Of the entries below, restate word for word only the section that runs from the line with "This project utilizes" to the line with "- **@mui/icons-material**: ^5.15.12", counting both ends.

★ ★ ★ ★ ★ ★ ★

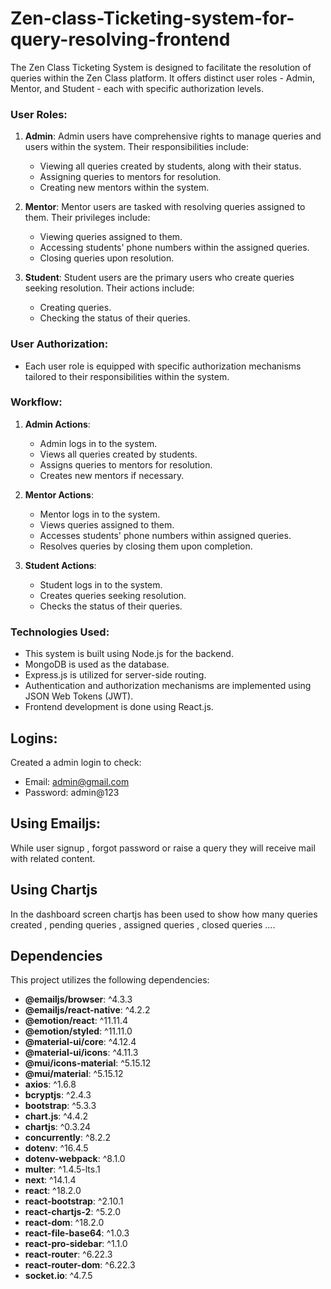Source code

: ﻿# Zen-class-Ticketing-system-for-query-resolving-frontend

The Zen Class Ticketing System is designed to facilitate the resolution of queries within the Zen Class platform. It offers distinct user roles - Admin, Mentor, and Student - each with specific authorization levels.

### User Roles:

1. **Admin**: Admin users have comprehensive rights to manage queries and users within the system. Their responsibilities include:
   - Viewing all queries created by students, along with their status.
   - Assigning queries to mentors for resolution.
   - Creating new mentors within the system.

2. **Mentor**: Mentor users are tasked with resolving queries assigned to them. Their privileges include:
   - Viewing queries assigned to them.
   - Accessing students' phone numbers within the assigned queries.
   - Closing queries upon resolution.

3. **Student**: Student users are the primary users who create queries seeking resolution. Their actions include:
   - Creating queries.
   - Checking the status of their queries.

### User Authorization:

- Each user role is equipped with specific authorization mechanisms tailored to their responsibilities within the system.

### Workflow:

1. **Admin Actions**:
   - Admin logs in to the system.
   - Views all queries created by students.
   - Assigns queries to mentors for resolution.
   - Creates new mentors if necessary.

2. **Mentor Actions**:
   - Mentor logs in to the system.
   - Views queries assigned to them.
   - Accesses students' phone numbers within assigned queries.
   - Resolves queries by closing them upon completion.

3. **Student Actions**:
   - Student logs in to the system.
   - Creates queries seeking resolution.
   - Checks the status of their queries.

### Technologies Used:

- This system is built using Node.js for the backend.
- MongoDB is used as the database.
- Express.js is utilized for server-side routing.
- Authentication and authorization mechanisms are implemented using JSON Web Tokens (JWT).
- Frontend development is done using React.js.

## Logins:
Created a admin login to check:
- Email: admin@gmail.com
- Password: admin@123

## Using Emailjs:
While user signup , forgot password or raise a query they will receive mail with related content.

## Using Chartjs
In the dashboard screen chartjs has been used to show how many queries created , pending queries , assigned queries , closed queries ....



## Dependencies

This project utilizes the following dependencies:

- **@emailjs/browser**: ^4.3.3
- **@emailjs/react-native**: ^4.2.2
- **@emotion/react**: ^11.11.4
- **@emotion/styled**: ^11.11.0
- **@material-ui/core**: ^4.12.4
- **@material-ui/icons**: ^4.11.3
- **@mui/icons-material**: ^5.15.12
- **@mui/material**: ^5.15.12
- **axios**: ^1.6.8
- **bcryptjs**: ^2.4.3
- **bootstrap**: ^5.3.3
- **chart.js**: ^4.4.2
- **chartjs**: ^0.3.24
- **concurrently**: ^8.2.2
- **dotenv**: ^16.4.5
- **dotenv-webpack**: ^8.1.0
- **multer**: ^1.4.5-lts.1
- **next**: ^14.1.4
- **react**: ^18.2.0
- **react-bootstrap**: ^2.10.1
- **react-chartjs-2**: ^5.2.0
- **react-dom**: ^18.2.0
- **react-file-base64**: ^1.0.3
- **react-pro-sidebar**: ^1.1.0
- **react-router**: ^6.22.3
- **react-router-dom**: ^6.22.3
- **socket.io**: ^4.7.5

★ ★ ★ ★ ★ ★ ★

▶ **THE ANSWER**
This project utilizes the following dependencies:

- **@emailjs/browser**: ^4.3.3
- **@emailjs/react-native**: ^4.2.2
- **@emotion/react**: ^11.11.4
- **@emotion/styled**: ^11.11.0
- **@material-ui/core**: ^4.12.4
- **@material-ui/icons**: ^4.11.3
- **@mui/icons-material**: ^5.15.12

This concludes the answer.